Time to climb the tower?


----------



## Skippy (Sep 18, 2008)

Not the "Mass" if he was at 130' down, I would say the "O", just a guess, especially as one of them has 2 pony tanks strapped on.



Darned nice Cobia though, sure would have liked to see that when I was last out there, although, a Cobia that size would normally call for a 2 diver shot, not into deep water wrestling myself.



Skippy


----------



## JoeZ (Sep 30, 2007)

No. It's definitely the Mass. The last storms moved it out a bit. oke


----------



## Clay-Doh (Oct 2, 2007)

Sweet job Teacher!!!!! That there is a beauty!!! Wish I could a been there with ya for kung-fu fightin part 3! 

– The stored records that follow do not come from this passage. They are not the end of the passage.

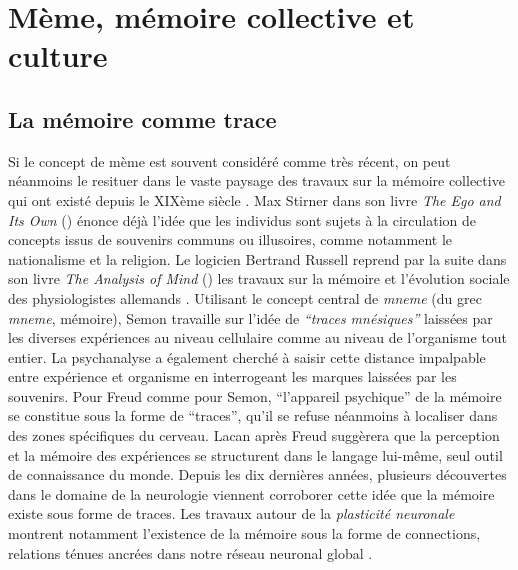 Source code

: \section[Mème, mémoire collective et culture]{Mème, mémoire collective et culture}
\subsection[La mémoire comme trace]{La mémoire comme trace}

Si le concept de mème est souvent considéré comme très récent, on peut néanmoins le resituer dans le vaste paysage des travaux sur la mémoire collective qui ont existé depuis le XIXème siècle \citep{Laurent1999}. Max Stirner dans son livre \textit{The Ego and Its Own} (\citeyear{Stirner1995}) énonce déjà l{\textquoteright}idée que les individus sont sujets à la circulation de concepts issus de souvenirs communs ou illusoires, comme notamment le nationalisme et la religion. Le logicien Bertrand Russell reprend par la suite dans son livre \textit{The Analysis of Mind } (\citeyear{Russell1921}) les travaux sur la mémoire et l{\textquoteright}évolution sociale des physiologistes allemands \cite{Semon1923}. Utilisant le concept central de \textit{mneme} (du grec 
\textit{mneme}, mémoire), Semon travaille sur l{\textquoteright}idée de \textit{{\textquotedblleft}traces mnésiques{\textquotedblright} }laissées par les diverses expériences au niveau cellulaire comme au niveau de l{\textquoteright}organisme tout entier. La psychanalyse a également cherché à saisir cette distance impalpable entre expérience et organisme en interrogeant les marques laissées par les souvenirs. Pour Freud comme pour Semon, {\textquotedblleft}l{\textquoteright}appareil psychique{\textquotedblright} de la mémoire se constitue sous la forme de {\textquotedblleft}traces{\textquotedblright}, qu{\textquoteright}il se refuse néanmoins à localiser dans des zones spécifiques du cerveau. Lacan après Freud suggèrera que la perception et la mémoire des expériences se structurent dans le langage lui-même, seul outil de connaissance du monde. Depuis les dix dernières années, plusieurs découvertes dans le domaine de la neurologie viennent corroborer cette idée que la mémoire existe sous forme de traces. Les travaux autour de la \textit{plasticité neuronale }montrent notamment l{\textquoteright}existence de la mémoire sous la forme de connections, relations ténues ancrées dans notre réseau neuronal global \citep{Magistretti2008}.  


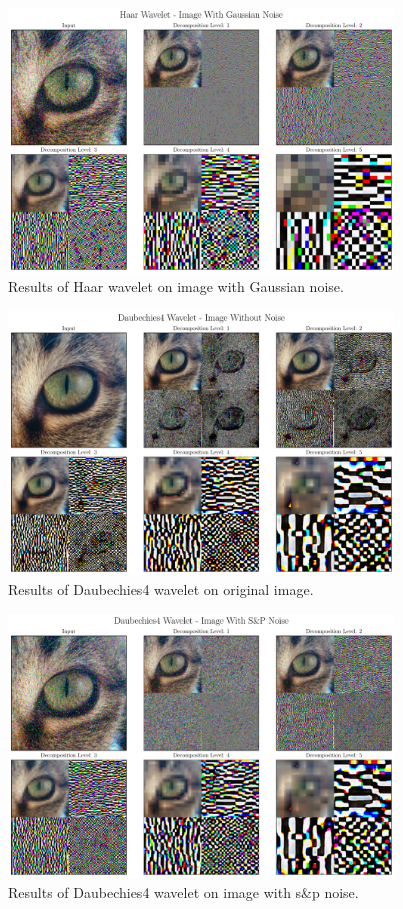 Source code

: \documentclass[12pt]{article}
\begin{document}
	\begin{figure}[!h]
		\centering
		\includegraphics[height=7cm]{../Tests/Outputs/2D_HaarWavelet_GaussianNoise.pdf}
		\caption{Results of Haar wavelet on image with Gaussian noise.}
		\label{fig:2d_haar_gs}
	\end{figure}
	
	\begin{figure}[!h]
		\centering
		\includegraphics[height=7cm]{../Tests/Outputs/2D_Daubechies4Wavelet_WithoutNoise.pdf}
		\caption{Results of Daubechies4 wavelet on original image.}
		\label{fig:2d_db4}
	\end{figure}
	
	\begin{figure}[!h]
		\centering
		\includegraphics[height=7cm]{../Tests/Outputs/2D_Daubechies4Wavelet_SPNoise.pdf}
		\caption{Results of Daubechies4 wavelet on image with s\&p noise.}
		\label{fig:2d_db4_sp}
	\end{figure}
	
\end{document}
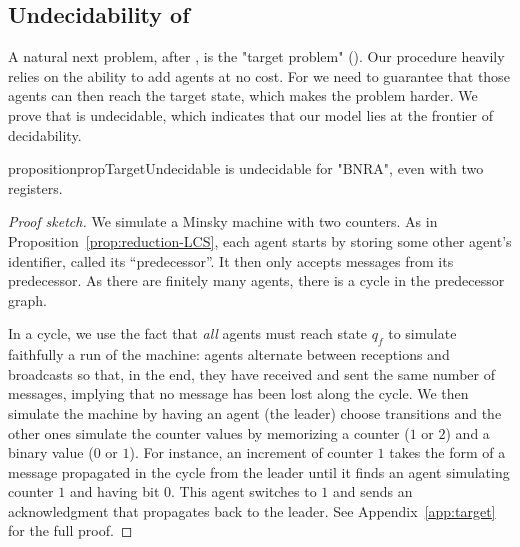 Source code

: \subsection{Undecidability of \TARGET}
\label{sec:undec-target}

A natural next problem, after \COVER, is the "target problem" (\TARGET).  
Our \COVER procedure heavily relies on the ability to add agents at no cost. For \TARGET we need to guarantee that those agents can then reach the target state, which makes the problem harder. 
We prove that \TARGET is undecidable, which indicates that our model lies at the frontier of decidability.

\begin{restatable}{proposition}{propTargetUndecidable}
\label{prop:target-undec}
\TARGET is undecidable for "BNRA", even with two registers.
\end{restatable}

\begin{proof}[Proof sketch]
We simulate a Minsky machine with two counters. As in Proposition~\ref{prop:reduction-LCS},  each agent starts by storing some other agent's identifier, called its ``predecessor''. It then only accepts messages from its predecessor. As there are finitely many agents, there is a cycle in the predecessor graph. 

In a cycle, we use the fact that \emph{all} agents must reach state $q_f$ to simulate faithfully a run of the machine: agents alternate between receptions and broadcasts so that, in the end, they have received and sent the same number of messages, implying that no message has been lost along the cycle.
We then simulate the machine by having an agent (the leader) choose transitions and the other ones simulate the counter values by memorizing a counter ($1$ or $2$) and a binary value ($0$ or $1$). For instance, an increment of counter $1$ takes the form of a message propagated in the cycle from the leader until it finds an agent simulating counter $1$ and having bit $0$. This agent switches to $1$ and sends an acknowledgment that propagates back to the leader. See Appendix~\ref{app:target} for the full proof. 
\end{proof}
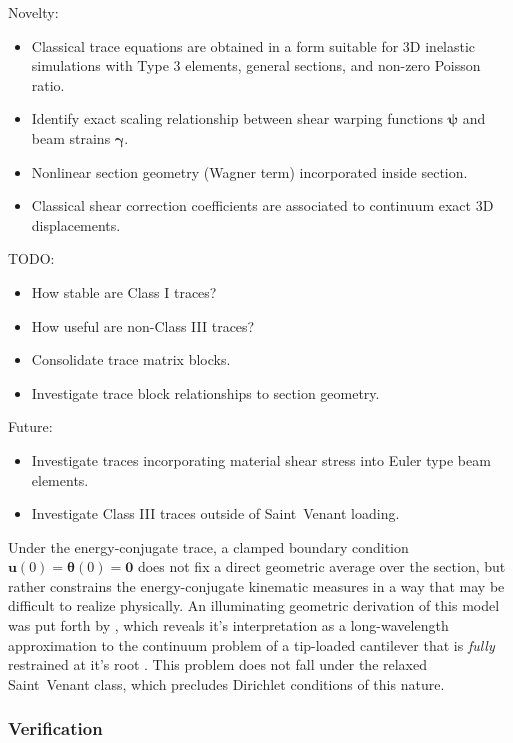 Novelty:
\begin{itemize}
    \item Classical trace equations are obtained in a form suitable for 3D inelastic simulations with Type 3 elements, general sections, and non-zero Poisson ratio. 
    \item Identify exact scaling relationship between shear warping functions \(\bm{\psi}\) and beam strains \(\bm\gamma\).
    \item Nonlinear section geometry (Wagner term) incorporated inside section.
    \item Classical shear correction coefficients are associated to continuum exact 3D displacements.
\end{itemize}


TODO:
\begin{itemize}
    \item How stable are Class I traces?
    \item How useful are non-Class III traces?
    \item Consolidate trace matrix blocks.
    \item Investigate trace block relationships to section geometry.
\end{itemize}

Future:
\begin{itemize}
    \item Investigate traces incorporating material shear stress into Euler type beam elements.
    \item Investigate Class III traces outside of Saint~Venant loading.
\end{itemize}


Under the energy-conjugate trace, a clamped boundary condition 
$\bm{u}(0) = \bm{\theta}(0) = \mathbf{0}$ does not fix a direct geometric average over the section, but rather constrains the energy-conjugate kinematic measures in a way that may be difficult to realize physically. 
An illuminating geometric derivation of this model was put forth by \cite{serpieri2014equivalence}, which reveals it's interpretation as a long-wavelength approximation to the continuum problem of a tip-loaded cantilever that is \emph{fully} restrained at it's root \cite{ladeveze1998new}. 
This problem does not fall under the relaxed Saint~Venant class, which precludes Dirichlet conditions of this nature. 


\subsubsection{Verification}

Ummmm...can you ask Michelle when is dinner? :letsdrink

And yes..the Mass has definately changed a bit from the storms!!!


----------



## GrouperNinja (Oct 30, 2007)

Great Cob Dalton! Yeah that last strom has scattered the " MASS " all over the gulfcoastoke

My scales are drying out!:reallycrying cant wait to get back down.


----------



## need2fish (Oct 2, 2007)

Wow - great report and pics.Wrestling that cobiamust've been something to see.


----------



## FishinFL (Sep 30, 2007)

Very nice fish Dalton!!!

The Oriskany sure has yielded lots of fine fish!!!!

Did you make any other dives?

Thanks, Reese


----------



## FelixH (Sep 28, 2007)

Great Cobe Dalton!!!!!!


----------



## Murphy's Law (Sep 27, 2007)

Good job on the kill :clap


----------



## dkdiver (Oct 15, 2007)

> *GrouperNinja (11/16/2008)*Great Cob Dalton! Yeah that last strom has scattered the " MASS " all over the gulfcoastoke
> 
> 
> 
> My scales are drying out!:reallycrying cant wait to get back down.




Ninja, I have to confess, it was your gun. :bowdown:moon I couldn't find my detachable head so I grabbed yours out of the back bedroom. I will save some for you.



Reese, that was the only dive I made. I came up after I had the fish under control and was sure the tech diver was fine. I had three logs circling me and no equalizer so discretion was the better part of valor. There is a school of small Mingos building back in so I would expect to begin seeing some more jacks.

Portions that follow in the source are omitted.